»»

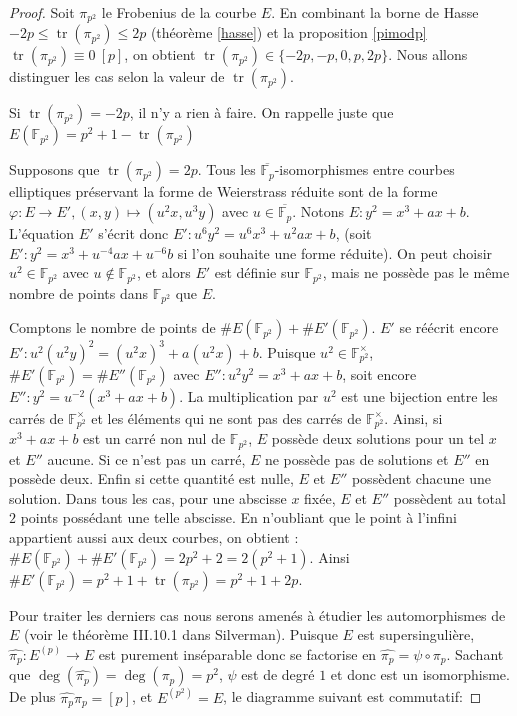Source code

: \documentclass{article}
\theoremstyle{plain}%
\theoremstyle{definition}%
\newcommand{\F}{\mathbb{F}}
\DeclareMathOperator{\tr}{tr}
\begin{document}
\begin{proof}
  Soit $\pi_{p^2}$ le Frobenius de la courbe $E$. En combinant la borne de Hasse $-2p \le \tr(\pi_{p^2}) \le 2p$ (théorème \ref{hasse}) et la proposition \ref{pimodp} $\tr(\pi_{p^2}) \equiv 0\ [p]$, on obtient $\tr(\pi_{p^2}) \in \{-2p, -p, 0, p, 2p\}$.  Nous allons distinguer les cas selon la valeur de $\tr(\pi_{p^2})$.
   
  \vspace{1em}
  Si $\tr(\pi_{p^2}) = -2p$, il n'y a rien à faire. On rappelle juste que $E(\F_{p^2}) = p^2 + 1 - \tr(\pi_{p^2})$ 
    
  \vspace{1em}
  Supposons que $\tr(\pi_{p^2}) = 2p$. Tous les $\overline{\F_p}$-isomorphismes entre courbes elliptiques préservant la forme de Weierstrass réduite sont de la forme 
      $\varphi : E \to E', (x, y) \mapsto (u^2 x, u^3 y)$ avec $u\in\overline{\F_p}$. Notons $E : y^2 = x^3 + ax +b$. L'équation $E'$ s'écrit donc $E' : u^6 y^2 = u^6 x^3 + u^2 a x + b$, (soit $E' : y^2 = x^3 + u^{-4} a x + u^{-6}b$ si l'on souhaite une forme réduite). On peut choisir $u^2\in\F_{p^2}$ avec $u\notin \F_{p^2}$, et alors $E'$ est définie sur $\F_{p^2}$, mais ne possède pas le même nombre de points dans $\F_{p^2}$ que $E$.

Comptons le nombre de points de $\#E(\F_{p^2}) + \#E'(\F_{p^2})$. $E'$ se réécrit encore $E' : u^2 (u^2 y)^2 = (u^2 x)^3 + a (u^2 x) + b$. Puisque $u^2\in \F_{p^2}^\times$, $\#E'(\F_{p^2}) = \#E''(\F_{p^2})$ avec $E'' : u^2 y^2 = x^3 + a x + b$, soit encore $E'' : y^2 = u^{-2} (x^3 + ax + b)$.
      La multiplication par $u^2$ est une bijection entre les carrés de $\F_{p^2}^\times$ et les éléments qui ne sont pas des carrés de $\F_{p^2}^\times$. 
      Ainsi, si $x^3 + ax + b$ est un carré non nul de $\F_{p^2}$, $E$ possède deux solutions pour un tel $x$ et $E''$ aucune. Si ce n'est pas un carré, $E$ ne possède pas de solutions et $E''$ en possède deux. Enfin si cette quantité est nulle, $E$ et $E''$ possèdent chacune une solution. 
Dans tous les cas, pour une abscisse $x$ fixée, $E$ et $E''$ possèdent au total $2$ points possédant une telle abscisse.
En n'oubliant que le point à l'infini appartient aussi aux deux courbes, on obtient :
      $ \#E(\F_{p^2}) + \#E'(\F_{p^2}) = 2p^2  + 2 = 2(p^2 + 1)$. Ainsi $\#E'(\F_{p^2}) = p^2 + 1 + \tr(\pi_{p^2}) = p^2 + 1 + 2p$. 
     
\vspace{1em}
Pour traiter les derniers cas nous serons amenés à étudier les automorphismes de $E$ (voir le théorème III.10.1 dans Silverman). Puisque $E$ est supersingulière, $\widehat{\pi_p} : E^{(p)} \to E$ est purement inséparable donc se factorise en  $\widehat{\pi_p} = \psi \circ \pi_p$. Sachant que $\deg(\widehat{\pi_p}) = \deg(\pi_p) = p^2$, $\psi$ est de degré $1$ et donc est un isomorphisme. De plus $\widehat{\pi_p}\pi_p = [p]$, et $E^{(p^2)} = E$, le diagramme suivant est commutatif: 


\end{proof}
\end{document}

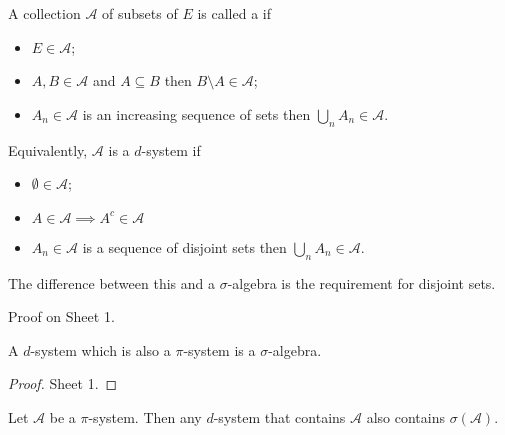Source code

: \begin{definition}[$d$-system] \label{def:d}
	A collection $\mathcal A$ of subsets of $E$ is called a  if
	\begin{itemize}
		\item $E \in \mathcal{A}$;
		\item $A, B \in \mathcal{A}$ and $A \subseteq B$ then $B \setminus A \in \mathcal{A}$;
		\item $A_n \in \mathcal{A}$ is an increasing sequence of sets then $\bigcup_n A_n \in \mathcal{A}$.
	\end{itemize}
\end{definition}

\begin{remark}
	Equivalently, $\mathcal{A}$ is a $d$-system if
	\begin{itemize}
		\item $\emptyset \in \mathcal{A}$;
		\item $A \in \mathcal{A} \implies A^c \in \mathcal{A}$
		\item $A_n \in \mathcal{A}$ is a sequence of disjoint sets then $\bigcup_n A_n \in \mathcal{A}$.
	\end{itemize}
	The difference between this and a $\sigma$-algebra is the requirement for disjoint sets.

	Proof on Sheet 1.
\end{remark}

\begin{proposition}
	A $d$-system which is also a $\pi$-system is a $\sigma$-algebra.
\end{proposition}

\begin{proof}
	Sheet 1.
\end{proof}

\begin{lemma} \label{lem:dyn}
	Let $\mathcal A$ be a $\pi$-system.
	Then any $d$-system that contains $\mathcal A$ also contains $\sigma(\mathcal A)$.
\end{lemma}

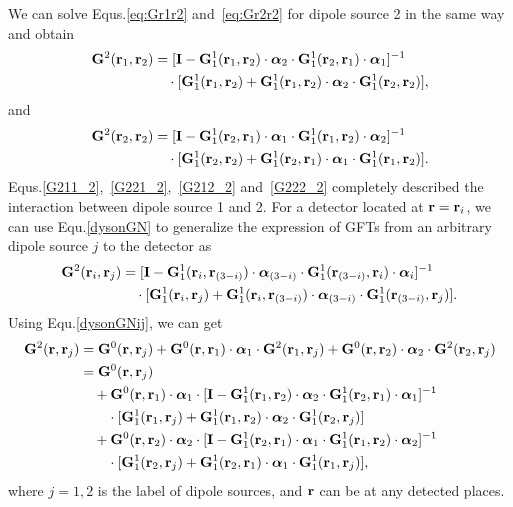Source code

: We can solve Equs.\eqref{eq:Gr1r2} and~\eqref{eq:Gr2r2} for dipole source 2 in the same way and obtain
\begin{equation}
\label{G212_2}
\begin{split}
\mathbf{G}^2(\mathbf{r}_1,\mathbf{r}_2)&=[\mathbf{I}-\mathbf{G}^1_1(\mathbf{r}_1,\mathbf{r}_2)\cdot {\bm \alpha}_2\cdot \mathbf{G}^1_1(\mathbf{r}_2,\mathbf{r}_1)\cdot{\bm \alpha}_1]^{-1}\\
&\quad \cdot [\mathbf{G}^1_1(\mathbf{r}_1,\mathbf{r}_2)+ \mathbf{G}^1_1(\mathbf{r}_1,\mathbf{r}_2)\cdot {\bm \alpha}_2\cdot \mathbf{G}^1_1(\mathbf{r}_2,\mathbf{r}_2)],
\end{split}
\end{equation}
and
\begin{equation}
\label{G222_2}
\begin{split}
\mathbf{G}^2(\mathbf{r}_2,\mathbf{r}_2)&=[\mathbf{I}-\mathbf{G}^1_1(\mathbf{r}_2,\mathbf{r}_1)\cdot {\bm \alpha}_1\cdot \mathbf{G}^1_1(\mathbf{r}_1,\mathbf{r}_2)\cdot{\bm \alpha}_2]^{-1}\\
&\quad \cdot [\mathbf{G}^1_1(\mathbf{r}_2,\mathbf{r}_2)+ \mathbf{G}^1_1(\mathbf{r}_2,\mathbf{r}_1)\cdot {\bm \alpha}_1\cdot \mathbf{G}^1_1(\mathbf{r}_1,\mathbf{r}_2)].
\end{split}
\end{equation}
Equs.\eqref{G211_2},~\eqref{G221_2},~\eqref{G212_2} and~\eqref{G222_2} completely described the interaction between dipole source 1 and 2. For a detector located at $\mathbf{r}=\mathbf{r}_i$, we can use Equ.\eqref{dysonGN} to generalize the expression of GFTs from an arbitrary dipole source $j$ to the detector as
\begin{equation}
\label{G2ij_2}
\begin{aligned}
\mathbf{G}^2(\mathbf{r}_i,\mathbf{r}_j) &=[\mathbf{I}-\mathbf{G}^1_1(\mathbf{r}_i,\mathbf{r}_{(3-i)})\cdot {\bm \alpha}_{(3-i)}\cdot \mathbf{G}^1_1(\mathbf{r}_{(3-i)},\mathbf{r}_i)\cdot{\bm \alpha}_i]^{-1}\\
&\quad \cdot [\mathbf{G}^1_1(\mathbf{r}_i,\mathbf{r}_j)+ \mathbf{G}^1_1(\mathbf{r}_i,\mathbf{r}_{(3-i)})\cdot {\bm \alpha}_{(3-i)}\cdot \mathbf{G}^1_1(\mathbf{r}_{(3-i)},\mathbf{r}_j)].
\end{aligned}
\end{equation}
Using Equ.\eqref{dysonGNij}, we can get
\begin{equation}
 \label{G2rrj_2}
\begin{aligned}
\mathbf{G}^2(\mathbf{r},\mathbf{r}_j) &=\mathbf{G}^{0}(\mathbf{r},\mathbf{r}_j)+\mathbf{G}^{0}(\mathbf{r},\mathbf{r}_1)\cdot {\bm \alpha}_1 \cdot \mathbf{G}^2(\mathbf{r}_1,\mathbf{r}_j)+\mathbf{G}^0(\mathbf{r},\mathbf{r}_2)\cdot {\bm \alpha}_2\cdot \mathbf{G}^2(\mathbf{r}_2,\mathbf{r}_j)\\
&=\mathbf{G}^{0}(\mathbf{r},\mathbf{r}_j)\\
&\quad + \mathbf{G}^{0}(\mathbf{r},\mathbf{r}_1)\cdot {\bm \alpha}_1 \cdot [\mathbf{I}-\mathbf{G}^1_1(\mathbf{r}_1,\mathbf{r}_{2})\cdot {\bm \alpha}_{2}\cdot \mathbf{G}^1_1(\mathbf{r}_{2},\mathbf{r}_1)\cdot{\bm \alpha}_1]^{-1}\\
&\quad \quad \cdot [\mathbf{G}^1_1(\mathbf{r}_1,\mathbf{r}_j)+ \mathbf{G}^1_1(\mathbf{r}_1,\mathbf{r}_{2})\cdot {\bm \alpha}_{2}\cdot \mathbf{G}^1_1(\mathbf{r}_{2},\mathbf{r}_j)]\\
&\quad +\mathbf{G}^0(\mathbf{r},\mathbf{r}_2)\cdot {\bm \alpha}_2\cdot [\mathbf{I}-\mathbf{G}^1_1(\mathbf{r}_2,\mathbf{r}_{1})\cdot {\bm \alpha}_{1}\cdot \mathbf{G}^1_1(\mathbf{r}_{1},\mathbf{r}_2)\cdot{\bm \alpha}_2]^{-1}\\
&\quad \quad \cdot [\mathbf{G}^1_1(\mathbf{r}_2,\mathbf{r}_j)+ \mathbf{G}^1_1(\mathbf{r}_2,\mathbf{r}_{1})\cdot {\bm \alpha}_{1}\cdot \mathbf{G}^1_1(\mathbf{r}_{1},\mathbf{r}_j)],
\end{aligned}
\end{equation}
where $j=1,2$ is the label of dipole sources, and $\mathbf{r}$ can be at any detected places.


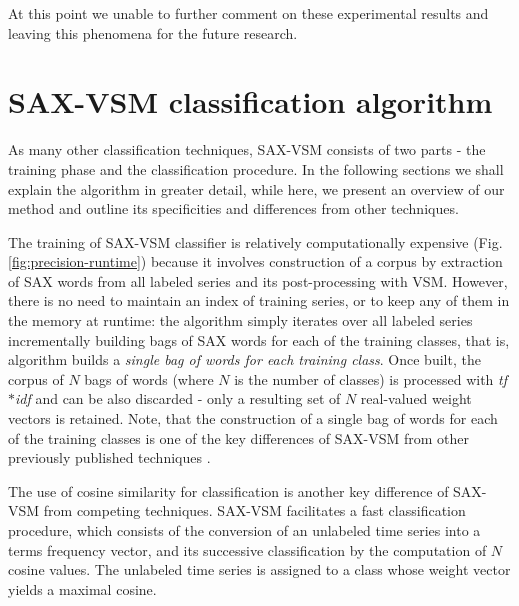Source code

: \documentclass{llncs}
\begin{document}
At this point we unable to further comment on these experimental results and 
leaving this phenomena for the future research.

\section{SAX-VSM classification algorithm }
As many other classification techniques, SAX-VSM consists of two parts - the training
phase and the classification procedure. In the following sections we shall explain 
the algorithm in greater detail, while here, we present an overview of our method 
and outline its specificities and differences from other techniques.

The training of SAX-VSM classifier is relatively computationally expensive 
(Fig. \ref{fig:precision-runtime}) because it involves construction of a corpus by
extraction of SAX words from all labeled series and its post-processing with VSM. 
However, there is no need to maintain an index of training series, or to keep any of 
them in the memory at runtime: the algorithm simply iterates over all labeled series
incrementally building bags of SAX words for each of the training classes, 
that is, algorithm builds a \textit{single bag of words for each training class}. 
Once built, the corpus of $N$ bags of words (where $N$ is the number of classes) is
processed with \textit{tf$\ast$idf} and can be also discarded - only a resulting set of $N$ 
real-valued weight vectors is retained. 
Note, that the construction of a single bag of words for each of the training classes 
is one of the key differences of SAX-VSM from other previously published 
techniques \cite{bag_patterns}.

The use of cosine similarity for classification is another key difference of SAX-VSM 
from competing techniques. SAX-VSM facilitates a fast classification procedure, 
which consists of the conversion of an unlabeled time series into a terms 
frequency vector, and its successive classification by the computation of $N$ cosine 
values. The unlabeled time series is assigned to a class whose weight vector 
yields a maximal cosine. 
\end{document}
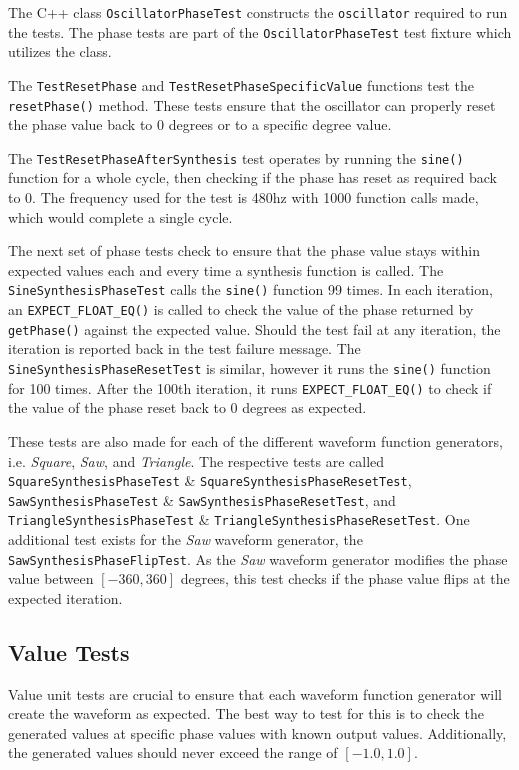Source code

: \documentclass[a4paper,12pt]{report}
\begin{document}
The C++ class \texttt{OscillatorPhaseTest} constructs the \texttt{oscillator} required to run the tests. The phase tests are part of the \texttt{OscillatorPhaseTest} test fixture which utilizes the class.

The \texttt{TestResetPhase} and \texttt{TestResetPhaseSpecificValue} functions test the \texttt{resetPhase()} method. These tests ensure that the oscillator can properly reset the phase value back to 0 degrees or to a specific degree value.

The \texttt{TestResetPhaseAfterSynthesis} test operates by running the \texttt{sine()} function for a whole cycle, then checking if the phase has reset as required back to 0. The frequency used for the test is 480hz with 1000 function calls made, which would complete a single cycle.

The next set of phase tests check to ensure that the phase value stays within expected values each and every time a synthesis function is called. The \texttt{SineSynthesisPhaseTest} calls the \texttt{sine()} function 99 times. In each iteration, an \texttt{EXPECT\_FLOAT\_EQ()} is called to check the value of the phase returned by \texttt{getPhase()} against the expected value. Should the test fail at any iteration, the iteration is reported back in the test failure message. The \texttt{SineSynthesisPhaseResetTest} is similar, however it runs the \texttt{sine()} function for 100 times. After the 100th iteration, it runs \texttt{EXPECT\_FLOAT\_EQ()} to check if the value of the phase reset back to 0 degrees as expected.

These tests are also made for each of the different waveform function generators, i.e. \emph{Square}, \emph{Saw}, and \emph{Triangle}. The respective tests are called \texttt{SquareSynthesisPhaseTest} \& \texttt{SquareSynthesisPhaseResetTest}, \texttt{SawSynthesisPhaseTest} \& \texttt{SawSynthesisPhaseResetTest}, and \texttt{TriangleSynthesisPhaseTest} \& \texttt{TriangleSynthesisPhaseResetTest}. One additional test exists for the \emph{Saw} waveform generator, the \texttt{SawSynthesisPhaseFlipTest}. As the \emph{Saw} waveform generator modifies the phase value between $[-360,360]$ degrees, this test checks if the phase value flips at the expected iteration.

\subsection{Value Tests}
\label{subsec:valuetests}
Value unit tests are crucial to ensure that each waveform function generator will create the waveform as expected. The best way to test for this is to check the generated values at specific phase values with known output values. Additionally, the generated values should never exceed the range of $[-1.0,1.0]$.
\end{document}
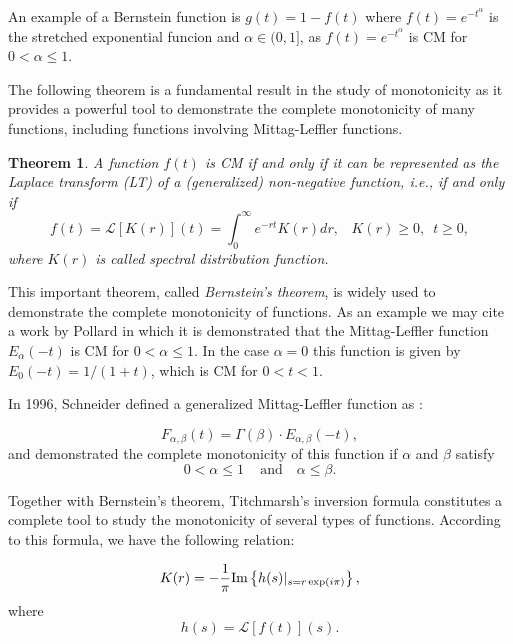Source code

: \documentclass[12pt]{amsart}
\numberwithin{equation}{section}
\newtheorem{teo}{Theorem}[section]
\begin{document}
An example of a Bernstein function is $g(t)=1-f(t)$ where $f(t)=e^{-t^\alpha}$
is the stretched exponential funcion and $\alpha \in (0,1]$, as
$f(t)=e^{-t^\alpha}$ is CM for $0<\alpha\leq1$. 

The following theorem is a fundamental result in the study of 
monotonicity as it provides a powerful tool to demonstrate the complete
monotonicity of many functions, including functions involving
Mittag-Leffler functions. 

\begin{teo}

A function $f(t)$ is {\rm{CM}} if and only if it can be represented as the
	Laplace transform {\rm{(LT)}} of a {\rm{(}}generalized{\rm{)}}
	non-negative function, i.e., if and only if 
\begin{equation}
f(t)=\mathscr{L}[K(r)](t)=\int_0^{\infty}e^{-rt}K(r)dr,\,\,\,\,\,K(r)\geq0,\,\,\,t\geq0,
\label{distri}
\end{equation}
where $K(r)$ is called spectral distribution function. 
\label{teoremaimportantee}
\end{teo}

This important theorem, called \textit{Bernstein's theorem}, is widely used
to demonstrate the complete monotonicity of functions. As an example we may
cite a work by Pollard \cite{Pollard:1948} in which it is demonstrated that
the Mittag-Leffler function $E_\alpha(-t)$ is {\rm{CM}} for
$0<\alpha\leq1$. In the case $\alpha =0$ this function is given by $E_0(-t)
= 1/(1+t)$, which is CM for $0<t<1$. 

In 1996, Schneider defined a generalized Mittag-Leffler function as
\cite{Schneider:1996}:

\begin{equation}
F_{\alpha,\beta}(t)=\Gamma(\beta)\cdot E_{\alpha,\beta}(-t),
\label{MLG}
\end{equation}
and demonstrated the complete monotonicity of this function if $\alpha$ and
$\beta$ satisfy 
\begin{equation}
0<\alpha\leq1\,\,\,\,\,\,\,\mbox{and}\,\,\,\,\,\,\alpha\leq\beta.
\end{equation}

Together with Bernstein's theorem, Titchmarsh's inversion formula
\cite{Titchmarsh:1948} constitutes a complete tool to study the
monotonicity of several types of functions. According to this formula, we
have the following relation: 

\begin{equation}
K(r)=-\frac{1}{\pi} \mbox{Im}\left\{h(s)\begin{large}|
\end{large}_{s=r\exp( i \pi)}\right\},
\label{imag}
\end{equation}
where 
\begin{equation}
h(s)= \mathscr{L}[f(t)](s).
\label{artigo26}
\end{equation}
\end{document}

««

Task goal —
Every line of the material that holds the word "series" must be found and copied.

Response for this exercise —
extraction of SAX words from all labeled series and its post-processing with VSM. 
However, there is no need to maintain an index of training series, or to keep any of 
them in the memory at runtime: the algorithm simply iterates over all labeled series
which consists of the conversion of an unlabeled time series into a terms 
values. The unlabeled time series is assigned to a class whose weight vector 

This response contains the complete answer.